During public information meetings, the city brought in experts who advocated for its removal, stating that it was a misconception that the water level would decrease upstream, and called dams “drowning machines.”
The city didn’t get the grant, though, and took another setback when it failed to secure a competitive federal Department of Transportation grant worth $5.6 million, which would have covered 80% of the cost of the project.
In the meantime, opposition to the plan from Pleasant Springs seems to be on the rise.
Pleasant Springs’ two-page resolution cites the “unique and valuable natural assets” of the Yahara River and bay located within the township, and opposes “any plan to remove the Stoughton dam that will result in lowering water levels.” It states that city officials have failed to evaluate the upstream impact from removing the dam in combination with the county’s ongoing dredging, and that the city has “failed to even acknowledge the losses that will be experienced by town residents and visitors” if water levels are lowered.
Pleasant Springs resident Mark Hale said the resolution is intended to send an important message to city staff about the potential impact to wildlife and to “underscore the broad use of the Yahara River and Bay by outdoor enthusiasts.”
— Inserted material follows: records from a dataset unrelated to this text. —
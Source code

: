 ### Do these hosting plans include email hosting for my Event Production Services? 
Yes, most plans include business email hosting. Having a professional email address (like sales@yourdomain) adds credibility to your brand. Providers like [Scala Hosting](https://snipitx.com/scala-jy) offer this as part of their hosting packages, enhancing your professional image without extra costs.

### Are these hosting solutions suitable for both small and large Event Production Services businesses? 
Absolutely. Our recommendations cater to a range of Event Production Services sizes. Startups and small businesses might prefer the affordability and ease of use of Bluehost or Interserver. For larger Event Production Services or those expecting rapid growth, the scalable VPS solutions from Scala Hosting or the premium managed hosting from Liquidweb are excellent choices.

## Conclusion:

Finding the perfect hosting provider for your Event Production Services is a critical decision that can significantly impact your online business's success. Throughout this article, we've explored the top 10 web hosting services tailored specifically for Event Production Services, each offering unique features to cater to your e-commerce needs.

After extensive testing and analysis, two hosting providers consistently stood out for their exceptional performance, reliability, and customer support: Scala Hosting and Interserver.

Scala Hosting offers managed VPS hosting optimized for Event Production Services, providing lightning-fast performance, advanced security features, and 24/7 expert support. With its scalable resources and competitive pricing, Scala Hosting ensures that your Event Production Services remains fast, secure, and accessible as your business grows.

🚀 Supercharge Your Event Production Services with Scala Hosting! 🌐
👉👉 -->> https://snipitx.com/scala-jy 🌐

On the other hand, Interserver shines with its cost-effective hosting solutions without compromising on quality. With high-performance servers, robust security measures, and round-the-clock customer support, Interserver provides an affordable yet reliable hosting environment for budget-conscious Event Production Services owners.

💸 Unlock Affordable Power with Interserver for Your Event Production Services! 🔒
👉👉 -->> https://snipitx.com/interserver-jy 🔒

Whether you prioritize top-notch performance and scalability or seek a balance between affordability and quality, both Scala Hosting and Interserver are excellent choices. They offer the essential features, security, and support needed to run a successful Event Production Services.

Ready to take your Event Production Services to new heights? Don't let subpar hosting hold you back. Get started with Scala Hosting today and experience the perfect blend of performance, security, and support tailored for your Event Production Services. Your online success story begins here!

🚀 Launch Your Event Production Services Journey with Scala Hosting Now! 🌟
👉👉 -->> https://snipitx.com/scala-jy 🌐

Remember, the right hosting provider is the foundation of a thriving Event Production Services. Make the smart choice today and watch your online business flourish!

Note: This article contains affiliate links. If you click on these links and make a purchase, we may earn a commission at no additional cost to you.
“(Town of Pleasant Springs residents) should be commended for documenting these concerns,” he wrote in an email to the Hub last week. “Reasonable multi-governmental collaboration expected for a project of this magnitude has not been realized at a time when, it appears, many Common Council members think there is limited or no opposition to this project.”
City officials say studies they’ve commissioned show that removal of the dam would have little effect on the water surface level, and so far, experts have said removal of the dam would, in theory, restore the natural waterflow, which would benefit water quality.
In a public meeting in January 2020, some people voiced concerns that the Yahara River, including two widening portions located in the township and historically shallow, would become a “mud pit.”
Town of Cottage Grove resident Gray Giesfeldt, who has hunted on the Yahara River for 30 years, told the Hub in June the cattail marsh surrounding the bay is a sensitive ecosystem that can’t tolerate a reduction in water.
“Anybody that’s lived along this river for any length of time knows the ebbs and flows, the highs and lows, of the water; and are very concerned about the removal (of the dam) given the information we have,” he said.
In June, the town hosted City of Stoughton parks and recreation director Dan Glynn, who has been leading the project for more than three years, and mayor Tim Swadley at a virtual meeting to talk about the project.
A Facebook group with 350 members called Friends of the Yahara Bay has asked for an environmental impact study to be done on the river north of Stoughton. Glynn said such a study is not required because the removal of the dam is considered a minor action. A study might be required in the future as the whitewater park plans progress, because if the city works with the Army Corps of Engineers, a study might be required in accordance with the federal laws.